Human Rights At Home and Abroad: U.S. Labor and Human Rights in the 1980s
Monday, 16 October 2017, 12 – 1pm
'Labor Rights are Human Rights' is a slogan that we see often in the contemporary world. In this talk, Professor Carl Bon Tempo will explore the history of the links between labor rights and human rights. As human rights rose to international prominence in the mid to late 1970s, American labor unions made a series of strategic choices about their engagement with the human rights idea. Focusing on the AFL-CIO leadership and some of its affiliate unions, Professor Bon Tempo examines how labor (1) defined human rights (2) linked human rights in international affairs to its domestic agenda at home.
(Please note that space at this talk is limited. Anyone interested should email firstname.lastname@example.org in advance)

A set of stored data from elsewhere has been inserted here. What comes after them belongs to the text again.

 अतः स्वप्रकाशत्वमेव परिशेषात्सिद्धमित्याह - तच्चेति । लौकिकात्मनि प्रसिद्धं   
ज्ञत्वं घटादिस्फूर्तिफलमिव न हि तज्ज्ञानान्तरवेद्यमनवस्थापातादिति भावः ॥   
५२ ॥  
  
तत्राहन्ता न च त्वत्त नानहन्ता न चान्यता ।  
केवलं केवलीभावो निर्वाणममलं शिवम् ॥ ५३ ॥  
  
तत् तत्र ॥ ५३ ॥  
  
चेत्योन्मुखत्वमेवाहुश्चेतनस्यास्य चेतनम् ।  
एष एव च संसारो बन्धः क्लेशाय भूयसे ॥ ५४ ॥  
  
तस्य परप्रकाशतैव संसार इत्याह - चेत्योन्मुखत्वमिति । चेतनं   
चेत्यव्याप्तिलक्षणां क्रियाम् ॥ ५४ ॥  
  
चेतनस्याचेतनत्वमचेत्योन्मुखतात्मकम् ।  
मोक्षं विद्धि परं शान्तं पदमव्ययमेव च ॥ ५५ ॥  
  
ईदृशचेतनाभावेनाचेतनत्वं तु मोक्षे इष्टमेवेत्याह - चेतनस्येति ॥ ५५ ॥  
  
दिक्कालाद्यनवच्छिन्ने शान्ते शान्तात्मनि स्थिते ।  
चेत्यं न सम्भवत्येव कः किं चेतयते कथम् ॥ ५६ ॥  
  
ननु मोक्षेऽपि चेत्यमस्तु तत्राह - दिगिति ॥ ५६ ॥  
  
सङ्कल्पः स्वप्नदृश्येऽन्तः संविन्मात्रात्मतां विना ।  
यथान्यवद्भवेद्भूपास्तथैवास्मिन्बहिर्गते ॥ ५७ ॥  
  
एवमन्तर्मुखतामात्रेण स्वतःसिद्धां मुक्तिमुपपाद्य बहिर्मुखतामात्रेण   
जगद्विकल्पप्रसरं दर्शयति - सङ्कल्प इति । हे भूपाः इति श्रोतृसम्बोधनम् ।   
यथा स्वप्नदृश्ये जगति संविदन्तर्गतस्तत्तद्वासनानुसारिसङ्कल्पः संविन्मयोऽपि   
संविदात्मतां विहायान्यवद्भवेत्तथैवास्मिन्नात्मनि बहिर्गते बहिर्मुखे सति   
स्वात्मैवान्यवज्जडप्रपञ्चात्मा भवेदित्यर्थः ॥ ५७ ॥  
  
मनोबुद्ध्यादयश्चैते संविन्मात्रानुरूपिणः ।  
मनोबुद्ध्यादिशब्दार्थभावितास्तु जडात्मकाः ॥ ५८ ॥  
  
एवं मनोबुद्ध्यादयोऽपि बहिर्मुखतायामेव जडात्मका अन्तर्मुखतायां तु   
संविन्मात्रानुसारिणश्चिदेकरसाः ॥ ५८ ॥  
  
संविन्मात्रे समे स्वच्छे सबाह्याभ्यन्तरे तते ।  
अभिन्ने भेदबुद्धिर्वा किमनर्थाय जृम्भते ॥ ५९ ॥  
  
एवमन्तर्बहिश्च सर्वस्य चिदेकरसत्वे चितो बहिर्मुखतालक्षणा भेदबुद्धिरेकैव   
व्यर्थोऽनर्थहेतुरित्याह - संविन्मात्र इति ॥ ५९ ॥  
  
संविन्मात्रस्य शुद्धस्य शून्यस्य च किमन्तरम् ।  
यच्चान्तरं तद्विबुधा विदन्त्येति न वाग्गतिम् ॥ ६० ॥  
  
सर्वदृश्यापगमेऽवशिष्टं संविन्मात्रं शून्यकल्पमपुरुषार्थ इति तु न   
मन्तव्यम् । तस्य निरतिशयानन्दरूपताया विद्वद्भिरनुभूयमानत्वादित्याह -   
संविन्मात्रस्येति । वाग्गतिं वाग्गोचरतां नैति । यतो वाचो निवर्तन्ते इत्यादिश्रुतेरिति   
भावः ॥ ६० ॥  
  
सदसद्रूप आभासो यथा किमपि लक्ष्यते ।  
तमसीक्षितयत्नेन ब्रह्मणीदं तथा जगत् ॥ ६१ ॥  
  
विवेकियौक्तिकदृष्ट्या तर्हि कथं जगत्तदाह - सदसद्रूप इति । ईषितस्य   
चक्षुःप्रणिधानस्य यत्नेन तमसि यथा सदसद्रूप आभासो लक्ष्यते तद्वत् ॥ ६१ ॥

Carl Bon Tempo is associate professor of history at the State University of New York at Albany. His research focuses on twentieth century political history and public policy, the history of refugee and immigration affairs, and the history of human rights. In 2008, he published Americans at the Gate: The United States and Refugees during the Cold War with Princeton University Press. He is currently co-authoring, with Hasia Diner of New York University, a book titled Immigration: An American History for Yale University Press. He is also writing a book for the University of Pennsylvania Press on human rights history, tentatively titled Human Rights at Home: The United States and Human Rights in the 1980s.
Read more about Carl Bon Tempo
Campus Location: Trinity Long Room Hub
Room: Galbraith Seminar Room,
Event Type: Lectures and Seminars, Public
Type of Event: One-time event
Audience: Undergrad, Postgrad, Alumni, Faculty & Staff, Public
Cost: Free (but registration is essential)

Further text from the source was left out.